Entering the tomb with his camera conspicuously hanging from his neck, Scott kept close to the person in front of him in the line, hoping to hide his camera from the guards. Reaching the bodies, he focused and took a single photo and walked out. Not only until three weeks later, when he returned from his holidays, did he discover the perfectly framed photo he took of the biers above.

All the more remarkable was that Scott captured a rare historical moment: For seven years, until his body was taken out and buried by the Kremlin Wall, Joseph Stalin’s embalmed body shared a spot next to Lenin’s. Although the photo above didn’t show it clearly, Stalin’s body was dressed in his uniform as the Marshal of the Soviet Union, decorated with golden buttons and epaulets and state orders, while Lenin was in a simple black suit, devoid of any awards. “Bathed by spotlights set in the ceiling, preserved by paints, cosmetics and all the arts of embalming science, their faces bear none of the marks of the bitter, turbulent years in which, by conspiracy, revolution and brutal dictatorship, they made modern Russia,” Life magazine wrote of their bodies.

At his death, Stalin had been the paramount leader of the Soviet Union for twenty-nine years – after years of unleashing his ire onto the peoples of Eastern Europe, he too succumbed to his own fickle terror. Having purged doctors of Jewish ancestry by accusing them of conspiring to assassinate Soviet leaders and having cowed his staff with orders not to disturb him during sleep under any circumstances (disobedience punishable by death), there was no one to revive him when he didn’t wake up at his usual time. Roy Medvedev, author of the dissident history of Stalinism, Let History Judge, placed the number of victims killed by Stalin’s regime at forty million people.

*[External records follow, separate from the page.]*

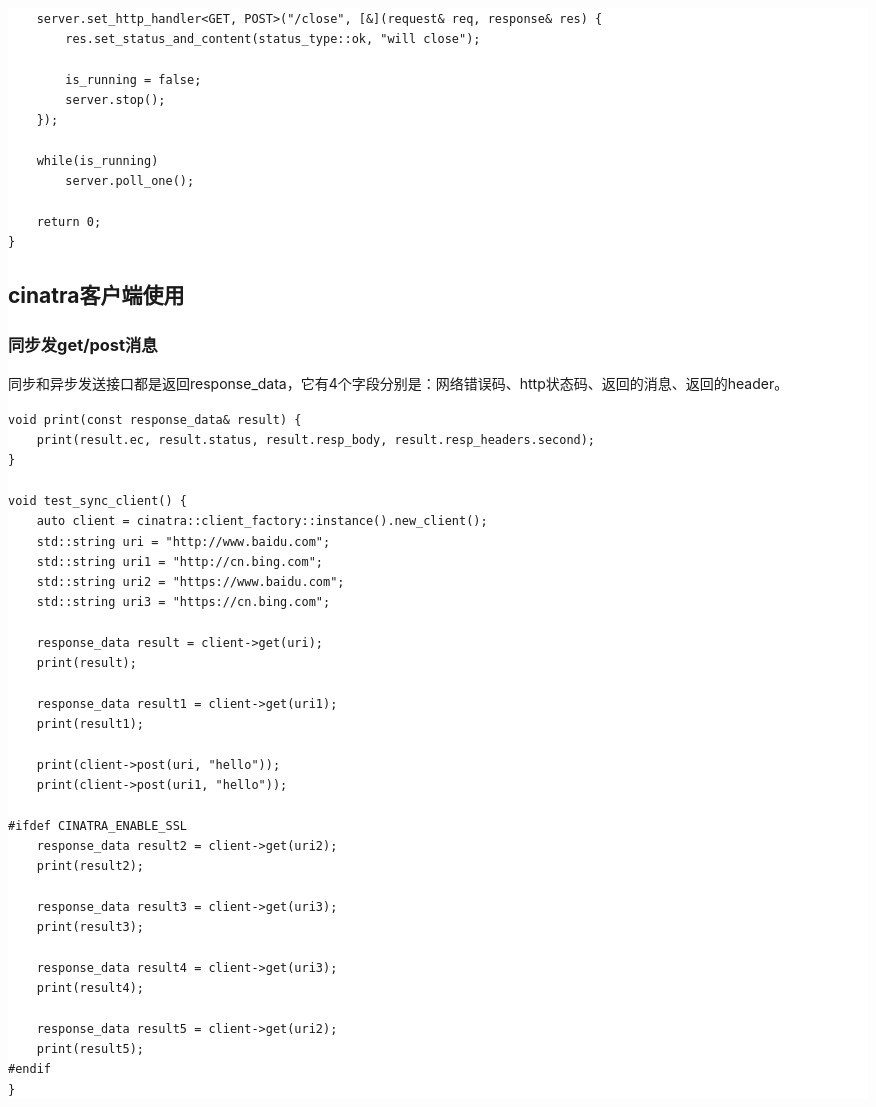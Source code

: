 		server.set_http_handler<GET, POST>("/close", [&](request& req, response& res) {
			res.set_status_and_content(status_type::ok, "will close");

			is_running = false;
			server.stop();
		});

		while(is_running)
			server.poll_one();

		return 0;
	}

## cinatra客户端使用

### 同步发get/post消息
同步和异步发送接口都是返回response_data，它有4个字段分别是：网络错误码、http状态码、返回的消息、返回的header。
```
void print(const response_data& result) {
    print(result.ec, result.status, result.resp_body, result.resp_headers.second);
}

void test_sync_client() {
    auto client = cinatra::client_factory::instance().new_client();
    std::string uri = "http://www.baidu.com";
    std::string uri1 = "http://cn.bing.com";
    std::string uri2 = "https://www.baidu.com";
    std::string uri3 = "https://cn.bing.com";
    
    response_data result = client->get(uri);
    print(result);

    response_data result1 = client->get(uri1);
    print(result1);

    print(client->post(uri, "hello"));
    print(client->post(uri1, "hello"));

#ifdef CINATRA_ENABLE_SSL
    response_data result2 = client->get(uri2);
    print(result2);

    response_data result3 = client->get(uri3);
    print(result3);

    response_data result4 = client->get(uri3);
    print(result4);

    response_data result5 = client->get(uri2);
    print(result5);
#endif
}
```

De-Stalinization began in 1956, with gradual removal of his decrees, photos, and statues all over the USSR. His embalmed body however remained in the Mausoleum stubbornly until 1961, when Dora Lazurkina, an arch-Bolshevik who had been an apartment mate of Lenin once and was exiled by Stalin, denounced its presence. Proving that ironically in a godless Soviet Union, such views still prevailed, Lazurkina couched her words in metaphysical terms: “I consulted with Ilyich, as if he stood before me as if alive and said: it is unpleasant for me to be next to Stalin, who brought so much trouble to the party”.

The very next day, the body moved out of the mausoleum and was reburied.